[What is needed]
The answer should contain each record below, repeated exactly.

────────────────────────────────────────

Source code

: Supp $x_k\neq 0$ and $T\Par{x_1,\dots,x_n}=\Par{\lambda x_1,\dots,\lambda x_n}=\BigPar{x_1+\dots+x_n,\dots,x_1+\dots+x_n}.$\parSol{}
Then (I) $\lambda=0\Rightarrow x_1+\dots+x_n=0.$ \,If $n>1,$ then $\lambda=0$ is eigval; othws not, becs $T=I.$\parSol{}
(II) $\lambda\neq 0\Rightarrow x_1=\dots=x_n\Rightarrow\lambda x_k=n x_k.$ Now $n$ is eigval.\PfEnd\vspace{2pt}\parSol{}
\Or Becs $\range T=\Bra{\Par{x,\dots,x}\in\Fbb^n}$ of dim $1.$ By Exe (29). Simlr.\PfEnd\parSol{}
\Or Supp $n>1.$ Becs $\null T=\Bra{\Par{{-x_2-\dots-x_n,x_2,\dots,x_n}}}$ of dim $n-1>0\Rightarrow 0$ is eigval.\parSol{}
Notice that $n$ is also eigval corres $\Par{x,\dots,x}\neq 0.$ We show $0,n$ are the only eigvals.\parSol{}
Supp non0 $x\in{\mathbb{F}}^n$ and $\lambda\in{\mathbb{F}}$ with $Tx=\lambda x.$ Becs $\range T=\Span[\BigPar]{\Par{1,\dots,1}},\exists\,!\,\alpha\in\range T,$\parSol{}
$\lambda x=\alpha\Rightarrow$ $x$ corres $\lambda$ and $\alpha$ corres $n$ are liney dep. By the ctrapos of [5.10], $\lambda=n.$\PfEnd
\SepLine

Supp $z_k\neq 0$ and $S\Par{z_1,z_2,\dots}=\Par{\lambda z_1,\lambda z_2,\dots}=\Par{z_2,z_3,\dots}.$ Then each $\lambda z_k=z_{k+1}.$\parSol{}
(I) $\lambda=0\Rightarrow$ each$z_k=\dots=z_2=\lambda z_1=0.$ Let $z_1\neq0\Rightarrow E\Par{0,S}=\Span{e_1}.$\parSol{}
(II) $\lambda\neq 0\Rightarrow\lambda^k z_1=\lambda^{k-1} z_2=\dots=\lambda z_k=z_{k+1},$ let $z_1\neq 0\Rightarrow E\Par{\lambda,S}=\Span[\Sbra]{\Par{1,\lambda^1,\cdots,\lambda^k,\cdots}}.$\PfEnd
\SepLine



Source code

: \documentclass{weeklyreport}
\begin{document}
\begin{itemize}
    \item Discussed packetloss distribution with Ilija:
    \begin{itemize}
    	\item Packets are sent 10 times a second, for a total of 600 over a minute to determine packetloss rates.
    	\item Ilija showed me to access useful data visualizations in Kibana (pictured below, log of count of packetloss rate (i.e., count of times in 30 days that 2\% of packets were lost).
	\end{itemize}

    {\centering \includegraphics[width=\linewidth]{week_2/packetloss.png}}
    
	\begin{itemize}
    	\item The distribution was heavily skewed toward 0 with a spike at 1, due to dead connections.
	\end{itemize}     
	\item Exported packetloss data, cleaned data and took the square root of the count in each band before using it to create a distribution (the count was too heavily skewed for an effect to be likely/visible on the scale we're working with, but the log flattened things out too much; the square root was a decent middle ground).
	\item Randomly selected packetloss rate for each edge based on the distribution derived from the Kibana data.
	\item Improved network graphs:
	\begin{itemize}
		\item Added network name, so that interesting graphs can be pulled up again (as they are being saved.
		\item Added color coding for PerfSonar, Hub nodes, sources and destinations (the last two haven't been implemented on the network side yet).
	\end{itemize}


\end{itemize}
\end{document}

────────────────────────────────────────

[Solution to the exercise]
Source code

: Supp $x_k\neq 0$ and $T\Par{x_1,\dots,x_n}=\Par{\lambda x_1,\dots,\lambda x_n}=\BigPar{x_1+\dots+x_n,\dots,x_1+\dots+x_n}.$\parSol{}
Then (I) $\lambda=0\Rightarrow x_1+\dots+x_n=0.$ \,If $n>1,$ then $\lambda=0$ is eigval; othws not, becs $T=I.$\parSol{}
(II) $\lambda\neq 0\Rightarrow x_1=\dots=x_n\Rightarrow\lambda x_k=n x_k.$ Now $n$ is eigval.\PfEnd\vspace{2pt}\parSol{}
\Or Becs $\range T=\Bra{\Par{x,\dots,x}\in\Fbb^n}$ of dim $1.$ By Exe (29). Simlr.\PfEnd\parSol{}
\Or Supp $n>1.$ Becs $\null T=\Bra{\Par{{-x_2-\dots-x_n,x_2,\dots,x_n}}}$ of dim $n-1>0\Rightarrow 0$ is eigval.\parSol{}
Notice that $n$ is also eigval corres $\Par{x,\dots,x}\neq 0.$ We show $0,n$ are the only eigvals.\parSol{}
Supp non0 $x\in{\mathbb{F}}^n$ and $\lambda\in{\mathbb{F}}$ with $Tx=\lambda x.$ Becs $\range T=\Span[\BigPar]{\Par{1,\dots,1}},\exists\,!\,\alpha\in\range T,$\parSol{}
$\lambda x=\alpha\Rightarrow$ $x$ corres $\lambda$ and $\alpha$ corres $n$ are liney dep. By the ctrapos of [5.10], $\lambda=n.$\PfEnd
\SepLine

Supp $z_k\neq 0$ and $S\Par{z_1,z_2,\dots}=\Par{\lambda z_1,\lambda z_2,\dots}=\Par{z_2,z_3,\dots}.$ Then each $\lambda z_k=z_{k+1}.$\parSol{}
(I) $\lambda=0\Rightarrow$ each$z_k=\dots=z_2=\lambda z_1=0.$ Let $z_1\neq0\Rightarrow E\Par{0,S}=\Span{e_1}.$\parSol{}
(II) $\lambda\neq 0\Rightarrow\lambda^k z_1=\lambda^{k-1} z_2=\dots=\lambda z_k=z_{k+1},$ let $z_1\neq 0\Rightarrow E\Par{\lambda,S}=\Span[\Sbra]{\Par{1,\lambda^1,\cdots,\lambda^k,\cdots}}.$\PfEnd
\SepLine



Source code

: \documentclass{weeklyreport}
\begin{document}
\begin{itemize}
    \item Discussed packetloss distribution with Ilija:
    \begin{itemize}
    	\item Packets are sent 10 times a second, for a total of 600 over a minute to determine packetloss rates.
    	\item Ilija showed me to access useful data visualizations in Kibana (pictured below, log of count of packetloss rate (i.e., count of times in 30 days that 2\% of packets were lost).
	\end{itemize}

    {\centering \includegraphics[width=\linewidth]{week_2/packetloss.png}}
    
	\begin{itemize}
    	\item The distribution was heavily skewed toward 0 with a spike at 1, due to dead connections.
	\end{itemize}     
	\item Exported packetloss data, cleaned data and took the square root of the count in each band before using it to create a distribution (the count was too heavily skewed for an effect to be likely/visible on the scale we're working with, but the log flattened things out too much; the square root was a decent middle ground).
	\item Randomly selected packetloss rate for each edge based on the distribution derived from the Kibana data.
	\item Improved network graphs:
	\begin{itemize}
		\item Added network name, so that interesting graphs can be pulled up again (as they are being saved.
		\item Added color coding for PerfSonar, Hub nodes, sources and destinations (the last two haven't been implemented on the network side yet).
	\end{itemize}


\end{itemize}
\end{document}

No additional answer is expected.